What you need to do — If a line in the data below includes the string "starting", please return a copy of it.

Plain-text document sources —
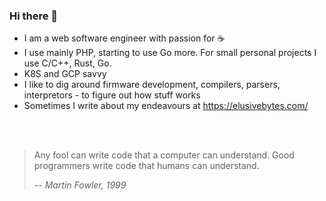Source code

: ### Hi there 👋

- I am a web software engineer with passion for ☕
- I use mainly PHP, starting to use Go more. For small personal projects I use C/C++, Rust, Go.
- K8S and GCP savvy
- I like to dig around firmware development, compilers, parsers, interpretors - to figure out how stuff works
- Sometimes I write about my endeavours at <https://elusivebytes.com/>

<br><br>

> Any fool can write code that a computer can understand. Good programmers write code that humans can understand. 
>
> -- <cite>Martin Fowler, 1999</cite>

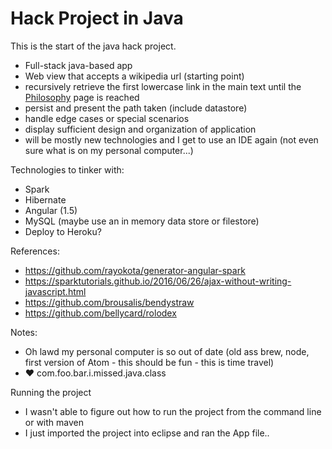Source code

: # Hack Project in Java

This is the start of the java hack project.

- Full-stack java-based app
- Web view that accepts a wikipedia url (starting point)
- recursively retrieve the first lowercase link in the main text until the [Philosophy](https://en.wikipedia.org/wiki/Philosophy) page is reached
- persist and present the path taken (include datastore)
- handle edge cases or special scenarios
- display sufficient design and organization of application
- will be mostly new technologies and I get to use an IDE again (not even sure what is on my personal computer...)

Technologies to tinker with:
- Spark
- Hibernate
- Angular (1.5)
- MySQL (maybe use an in memory data store or filestore)
- Deploy to Heroku?


References:
- https://github.com/rayokota/generator-angular-spark
- https://sparktutorials.github.io/2016/06/26/ajax-without-writing-javascript.html
- https://github.com/brousalis/bendystraw
- https://github.com/bellycard/rolodex

Notes:
- Oh lawd my personal computer is so out of date (old ass brew, node, first version of Atom - this should be fun - this is time travel)
- :heart: com.foo.bar.i.missed.java.class


Running the project
- I wasn't able to figure out how to run the project from the command line or with maven
- I just imported the project into eclipse and ran the App file..
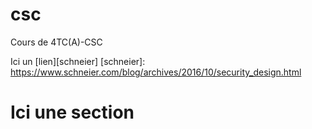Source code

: # csc
Cours de 4TC(A)-CSC

<!-- ici un commentaire -->

Ici un [lien][schneier]
[schneier]: https://www.schneier.com/blog/archives/2016/10/security_design.html

Ici une section
===============
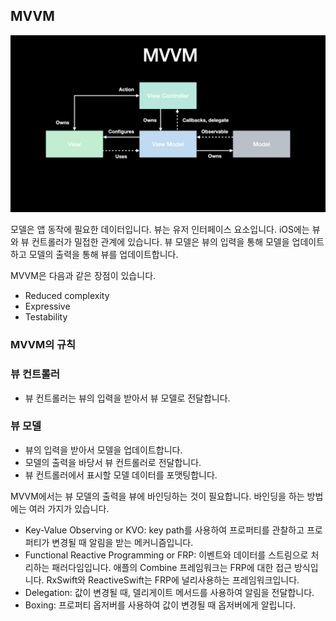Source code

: ## MVVM

![sample](Image/sample.png)

모델은 앱 동작에 필요한 데이터입니다. 뷰는 유저 인터페이스 요소입니다. iOS에는 뷰와 뷰 컨트롤러가 밀접한 관계에 있습니다. 뷰 모델은 뷰의 입력을 통해 모델을 업데이트하고 모델의 출력을 통해 뷰를 업데이트합니다.

MVVM은 다음과 같은 장점이 있습니다.

- Reduced complexity
- Expressive
- Testability

### MVVM의 규칙

### 뷰 컨트롤러

- 뷰 컨트롤러는 뷰의 입력을 받아서 뷰 모델로 전달합니다.

### 뷰 모델

- 뷰의 입력을 받아서 모델을 업데이트합니다.
- 모델의 출력을 바당서 뷰 컨트롤러로 전달합니다.
- 뷰 컨트롤러에서 표시할 모델 데이터를 포맷팅합니다.

MVVM에서는 뷰 모델의 출력을 뷰에 바인딩하는 것이 필요합니다. 바인딩을 하는 방법에는 여러 가지가 있습니다.

- Key-Value Observing or KVO: key path를 사용하여 프로퍼티를 관찰하고 프로퍼티가 변경될 때 알림을 받는 메커니즘입니다.
- Functional Reactive Programming or FRP: 이벤트와 데이터를 스트림으로 처리하는 패러다임입니다. 애플의 Combine 프레임워크는 FRP에 대한 접근 방식입니다. RxSwift와 ReactiveSwift는 FRP에 널리사용하는 프레임워크입니다.
- Delegation: 값이 변경될 때, 델리게이트 메서드를 사용하여 알림을 전달합니다.
- Boxing: 프로퍼티 옵저버를 사용하여 값이 변경될 때 옵저버에게 알립니다.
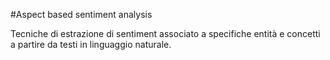 #Aspect based sentiment analysis

Tecniche di estrazione di sentiment associato a specifiche entità e concetti a partire da testi in linguaggio naturale.
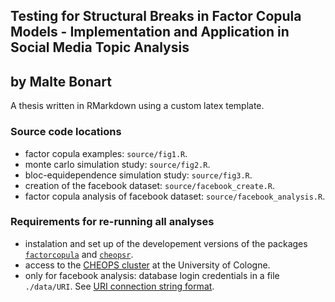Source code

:## Testing for Structural Breaks in Factor Copula Models - Implementation and Application in Social Media Topic Analysis
## by Malte Bonart

A thesis written in RMarkdown using a custom latex template. 
<!-- The following fonts are used: Bitter, Lato, Fira Mono. -->

### Source code locations

- factor copula examples: `source/fig1.R`.
- monte carlo simulation study: `source/fig2.R`.
- bloc-equidependence simulation study: `source/fig3.R`.
- creation of the facebook dataset: `source/facebook_create.R`.
- factor copula analysis of facebook dataset: `source/facebook_analysis.R`.

### Requirements for re-running all analyses

- instalation and set up of the developement versions of the packages [`factorcopula`](https://github.com/bonartm/factorcopula) and [`cheopsr`](https://github.com/bonartm/cheopsr).
- access to the [CHEOPS cluster](https://rrzk.uni-koeln.de/cheops.html) at the University of Cologne.
- only for facebook analysis: database login credentials in a file `./data/URI`. See [URI connection string format](https://docs.mongodb.com/manual/reference/connection-string/). 

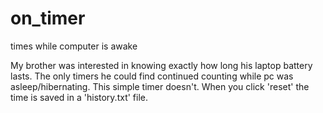 # on_timer
times while computer is awake


My brother was interested in knowing exactly how long his laptop battery lasts. The only timers he could find continued counting while pc was asleep/hibernating.
This simple timer doesn't. When you click 'reset' the time is saved in a 'history.txt' file.
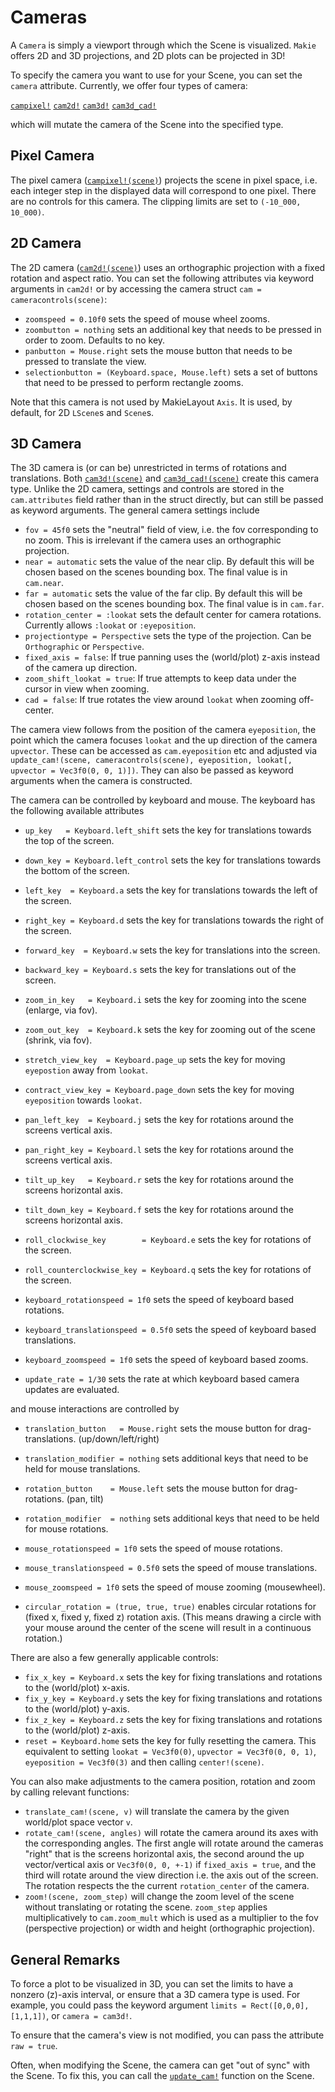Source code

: # Cameras

A `Camera` is simply a viewport through which the Scene is visualized.  `Makie` offers 2D and 3D projections, and 2D plots can be projected in 3D!

To specify the camera you want to use for your Scene, you can set the `camera` attribute.  Currently, we offer four types of camera:

[`campixel!`](@ref)
[`cam2d!`](@ref)
[`cam3d!`](@ref)
[`cam3d_cad!`](@ref)

which will mutate the camera of the Scene into the specified type.

## Pixel Camera

The pixel camera ([`campixel!(scene)`](@ref)) projects the scene in pixel space, i.e. each integer step in the displayed data will correspond to one pixel. There are no controls for this camera. The clipping limits are set to `(-10_000, 10_000)`.

## 2D Camera

The 2D camera ([`cam2d!(scene)`](@ref)) uses an orthographic projection with a fixed rotation and aspect ratio. You can set the following attributes via keyword arguments in `cam2d!` or by accessing the camera struct `cam = cameracontrols(scene)`:

- `zoomspeed = 0.10f0` sets the speed of mouse wheel zooms.
- `zoombutton = nothing` sets an additional key that needs to be pressed in order to zoom. Defaults to no key.
- `panbutton = Mouse.right` sets the mouse button that needs to be pressed to translate the view.
- `selectionbutton = (Keyboard.space, Mouse.left)` sets a set of buttons that need to be pressed to perform rectangle zooms.

Note that this camera is not used by MakieLayout `Axis`. It is used, by default, for 2D `LScene`s and `Scene`s.

## 3D Camera

The 3D camera is (or can be) unrestricted in terms of rotations and translations. Both [`cam3d!(scene)`](@ref) and [`cam3d_cad!(scene)`](@ref) create this camera type. Unlike the 2D camera, settings and controls are stored in the `cam.attributes` field rather than in the struct directly, but can still be passed as keyword arguments. The general camera settings include

- `fov = 45f0` sets the "neutral" field of view, i.e. the fov corresponding to no zoom. This is irrelevant if the camera uses an orthographic projection. 
- `near = automatic` sets the value of the near clip. By default this will be chosen based on the scenes bounding box. The final value is in `cam.near`.
- `far = automatic` sets the value of the far clip. By default this will be chosen based on the scenes bounding box. The final value is in `cam.far`.
- `rotation_center = :lookat` sets the default center for camera rotations. Currently allows `:lookat` or `:eyeposition`.
- `projectiontype = Perspective` sets the type of the projection. Can be `Orthographic` or `Perspective`.
- `fixed_axis = false`: If true panning uses the (world/plot) z-axis instead of the camera up direction.
- `zoom_shift_lookat = true`: If true attempts to keep data under the cursor in view when zooming.
- `cad = false`: If true rotates the view around `lookat` when zooming off-center.

The camera view follows from the position of the camera `eyeposition`, the point which the camera focuses `lookat` and the up direction of the camera `upvector`. These can be accessed as `cam.eyeposition` etc and adjusted via `update_cam!(scene, cameracontrols(scene), eyeposition, lookat[, upvector = Vec3f0(0, 0, 1)])`. They can also be passed as keyword arguments when the camera is constructed.

The camera can be controlled by keyboard and mouse. The keyboard has the following available attributes

- `up_key   = Keyboard.left_shift` sets the key for translations towards the top of the screen.
- `down_key = Keyboard.left_control` sets the key for translations towards the bottom of the screen.
- `left_key  = Keyboard.a` sets the key for translations towards the left of the screen.
- `right_key = Keyboard.d` sets the key for translations towards the right of the screen.
- `forward_key  = Keyboard.w` sets the key for translations into the screen.
- `backward_key = Keyboard.s` sets the key for translations out of the screen.

- `zoom_in_key   = Keyboard.i` sets the key for zooming into the scene (enlarge, via fov).
- `zoom_out_key  = Keyboard.k` sets the key for zooming out of the scene (shrink, via fov).
- `stretch_view_key  = Keyboard.page_up` sets the key for moving `eyepostion` away from `lookat`.
- `contract_view_key = Keyboard.page_down` sets the key for moving `eyeposition` towards `lookat`.

- `pan_left_key  = Keyboard.j` sets the key for rotations around the screens vertical axis.
- `pan_right_key = Keyboard.l` sets the key for rotations around the screens vertical axis.
- `tilt_up_key   = Keyboard.r` sets the key for rotations around the screens horizontal axis.
- `tilt_down_key = Keyboard.f` sets the key for rotations around the screens horizontal axis.
- `roll_clockwise_key        = Keyboard.e` sets the key for rotations of the screen.
- `roll_counterclockwise_key = Keyboard.q` sets the key for rotations of the screen.

- `keyboard_rotationspeed = 1f0` sets the speed of keyboard based rotations.
- `keyboard_translationspeed = 0.5f0` sets the speed of keyboard based translations.
- `keyboard_zoomspeed = 1f0` sets the speed of keyboard based zooms.
- `update_rate = 1/30` sets the rate at which keyboard based camera updates are evaluated.

and mouse interactions are controlled by

- `translation_button   = Mouse.right` sets the mouse button for drag-translations. (up/down/left/right)
- `translation_modifier = nothing` sets additional keys that need to be held for mouse translations.
- `rotation_button    = Mouse.left` sets the mouse button for drag-rotations. (pan, tilt)
- `rotation_modifier  = nothing` sets additional keys that need to be held for mouse rotations.

- `mouse_rotationspeed = 1f0` sets the speed of mouse rotations.
- `mouse_translationspeed = 0.5f0` sets the speed of mouse translations.
- `mouse_zoomspeed = 1f0` sets the speed of mouse zooming (mousewheel).
- `circular_rotation = (true, true, true)` enables circular rotations for (fixed x, fixed y, fixed z) rotation axis. (This means drawing a circle with your mouse around the center of the scene will result in a continuous rotation.)

There are also a few generally applicable controls:

- `fix_x_key = Keyboard.x` sets the key for fixing translations and rotations to the (world/plot) x-axis.
- `fix_y_key = Keyboard.y` sets the key for fixing translations and rotations to the (world/plot) y-axis.
- `fix_z_key = Keyboard.z` sets the key for fixing translations and rotations to the (world/plot) z-axis.
- `reset = Keyboard.home` sets the key for fully resetting the camera. This equivalent to setting `lookat = Vec3f0(0)`, `upvector = Vec3f0(0, 0, 1)`, `eyeposition = Vec3f0(3)` and then calling `center!(scene)`.

You can also make adjustments to the camera position, rotation and zoom by calling relevant functions:

- `translate_cam!(scene, v)` will translate the camera by the given world/plot space vector `v`. 
- `rotate_cam!(scene, angles)` will rotate the camera around its axes with the corresponding angles. The first angle will rotate around the cameras "right" that is the screens horizontal axis, the second around the up vector/vertical axis or `Vec3f0(0, 0, +-1)` if `fixed_axis = true`, and the third will rotate around the view direction i.e. the axis out of the screen. The rotation respects the the current `rotation_center` of the camera. 
- `zoom!(scene, zoom_step)` will change the zoom level of the scene without translating or rotating the scene. `zoom_step` applies multiplicatively to `cam.zoom_mult` which is used as a multiplier to the fov (perspective projection) or width and height (orthographic projection).

## General Remarks

To force a plot to be visualized in 3D, you can set the limits to have a nonzero \(z\)-axis interval, or ensure that a 3D camera type is used.
For example, you could pass the keyword argument `limits = Rect([0,0,0],[1,1,1])`, or `camera = cam3d!`.

To ensure that the camera's view is not modified, you can pass the attribute `raw = true`.

Often, when modifying the Scene, the camera can get "out of sync" with the Scene. To fix this, you can call the [`update_cam!`](@ref) function on the Scene.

Solution to this problem —
- I use mainly PHP, starting to use Go more. For small personal projects I use C/C++, Rust, Go.
- Web view that accepts a wikipedia url (starting point)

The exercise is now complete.